<<<<

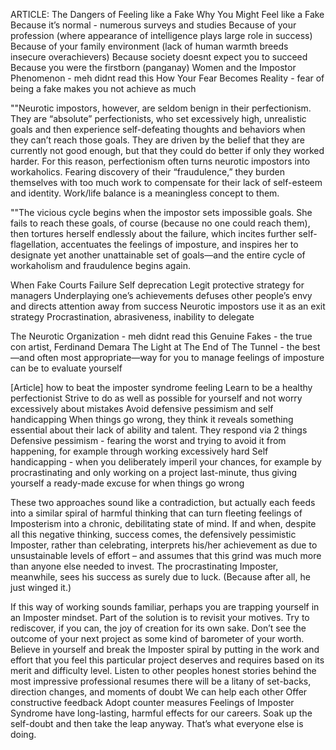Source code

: ARTICLE: The Dangers of Feeling like a Fake
Why You Might Feel like a Fake
Because it’s normal - numerous surveys and studies
Because of your profession (where appearance of intelligence plays large role in success)
Because of your family environment (lack of human warmth breeds insecure overachievers)
Because society doesnt expect you to succeed
Because you were the firstborn (panganay)
Women and the Impostor Phenomenon - meh didnt read this
How Your Fear Becomes Reality - fear of being a fake makes you not achieve as much

""Neurotic impostors, however, are seldom benign in their perfectionism. They are “absolute” perfectionists, who set excessively high, unrealistic goals and then experience self-defeating thoughts and behaviors when they can’t reach those goals. They are driven by the belief that they are currently not good enough, but that they could do better if only they worked harder. For this reason, perfectionism often turns neurotic impostors into workaholics. Fearing discovery of their “fraudulence,” they burden themselves with too much work to compensate for their lack of self-esteem and identity. Work/life balance is a meaningless concept to them.

""The vicious cycle begins when the impostor sets impossible goals. She fails to reach these goals, of course (because no one could reach them), then tortures herself endlessly about the failure, which incites further self-flagellation, accentuates the feelings of imposture, and inspires her to designate yet another unattainable set of goals—and the entire cycle of workaholism and fraudulence begins again.

When Fake Courts Failure
Self deprecation
Legit protective strategy for managers
Underplaying one’s achievements defuses other people’s envy and directs attention away from success
Neurotic impostors use it as an exit strategy
Procrastination, abrasiveness, inability to delegate
 
The Neurotic Organization - meh didnt read this
Genuine Fakes - the true con artist, Ferdinand Demara
The Light at The End of The Tunnel - the best—and often most appropriate—way for you to manage feelings of imposture can be to evaluate yourself

[Article] how to beat the imposter syndrome feeling
Learn to be a healthy perfectionist
Strive to do as well as possible for yourself and not worry excessively about mistakes
Avoid defensive pessimism and self handicapping
When things go wrong, they think it reveals something essential about their lack of ability and talent. They respond via 2 things
Defensive pessimism - fearing the worst and trying to avoid it from happening, for example through working excessively hard
Self handicapping - when you deliberately imperil your chances, for example by procrastinating and only working on a project last-minute, thus giving yourself a ready-made excuse for when things go wrong

These two approaches sound like a contradiction, but actually each feeds into a similar spiral of harmful thinking that can turn fleeting feelings of Imposterism into a chronic, debilitating state of mind. If and when, despite all this negative thinking, success comes, the defensively pessimistic Imposter, rather than celebrating, interprets his/her achievement as due to unsustainable levels of effort – and assumes that this grind was much more than anyone else needed to invest. The procrastinating Imposter, meanwhile, sees his success as surely due to luck. (Because after all, he just winged it.)

If this way of working sounds familiar, perhaps you are trapping yourself in an Imposter mindset. Part of the solution is to revisit your motives. Try to rediscover, if you can, the joy of creation for its own sake. Don’t see the outcome of your next project as some kind of barometer of your worth. Believe in yourself and break the Imposter spiral by putting in the work and effort that you feel this particular project deserves and requires based on its merit and difficulty level.
Listen to other peoples honest stories
behind the most impressive professional resumes there will be a litany of set-backs, direction changes, and moments of doubt
We can help each other
Offer constructive feedback
Adopt counter measures
Feelings of Imposter Syndrome have long-lasting, harmful effects for our careers.
Soak up the self-doubt and then take the leap anyway. That’s what everyone else is doing.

>>>>

• [Activity]
All preceding records should be duplicated verbatim, images excepted.

• [Answer to the problem]
Source code

: ARTICLE: The Dangers of Feeling like a Fake
Why You Might Feel like a Fake
Because it’s normal - numerous surveys and studies
Because of your profession (where appearance of intelligence plays large role in success)
Because of your family environment (lack of human warmth breeds insecure overachievers)
Because society doesnt expect you to succeed
Because you were the firstborn (panganay)
Women and the Impostor Phenomenon - meh didnt read this
How Your Fear Becomes Reality - fear of being a fake makes you not achieve as much

""Neurotic impostors, however, are seldom benign in their perfectionism. They are “absolute” perfectionists, who set excessively high, unrealistic goals and then experience self-defeating thoughts and behaviors when they can’t reach those goals. They are driven by the belief that they are currently not good enough, but that they could do better if only they worked harder. For this reason, perfectionism often turns neurotic impostors into workaholics. Fearing discovery of their “fraudulence,” they burden themselves with too much work to compensate for their lack of self-esteem and identity. Work/life balance is a meaningless concept to them.

""The vicious cycle begins when the impostor sets impossible goals. She fails to reach these goals, of course (because no one could reach them), then tortures herself endlessly about the failure, which incites further self-flagellation, accentuates the feelings of imposture, and inspires her to designate yet another unattainable set of goals—and the entire cycle of workaholism and fraudulence begins again.

When Fake Courts Failure
Self deprecation
Legit protective strategy for managers
Underplaying one’s achievements defuses other people’s envy and directs attention away from success
Neurotic impostors use it as an exit strategy
Procrastination, abrasiveness, inability to delegate
 
The Neurotic Organization - meh didnt read this
Genuine Fakes - the true con artist, Ferdinand Demara
The Light at The End of The Tunnel - the best—and often most appropriate—way for you to manage feelings of imposture can be to evaluate yourself

[Article] how to beat the imposter syndrome feeling
Learn to be a healthy perfectionist
Strive to do as well as possible for yourself and not worry excessively about mistakes
Avoid defensive pessimism and self handicapping
When things go wrong, they think it reveals something essential about their lack of ability and talent. They respond via 2 things
Defensive pessimism - fearing the worst and trying to avoid it from happening, for example through working excessively hard
Self handicapping - when you deliberately imperil your chances, for example by procrastinating and only working on a project last-minute, thus giving yourself a ready-made excuse for when things go wrong

These two approaches sound like a contradiction, but actually each feeds into a similar spiral of harmful thinking that can turn fleeting feelings of Imposterism into a chronic, debilitating state of mind. If and when, despite all this negative thinking, success comes, the defensively pessimistic Imposter, rather than celebrating, interprets his/her achievement as due to unsustainable levels of effort – and assumes that this grind was much more than anyone else needed to invest. The procrastinating Imposter, meanwhile, sees his success as surely due to luck. (Because after all, he just winged it.)

If this way of working sounds familiar, perhaps you are trapping yourself in an Imposter mindset. Part of the solution is to revisit your motives. Try to rediscover, if you can, the joy of creation for its own sake. Don’t see the outcome of your next project as some kind of barometer of your worth. Believe in yourself and break the Imposter spiral by putting in the work and effort that you feel this particular project deserves and requires based on its merit and difficulty level.
Listen to other peoples honest stories
behind the most impressive professional resumes there will be a litany of set-backs, direction changes, and moments of doubt
We can help each other
Offer constructive feedback
Adopt counter measures
Feelings of Imposter Syndrome have long-lasting, harmful effects for our careers.
Soak up the self-doubt and then take the leap anyway. That’s what everyone else is doing.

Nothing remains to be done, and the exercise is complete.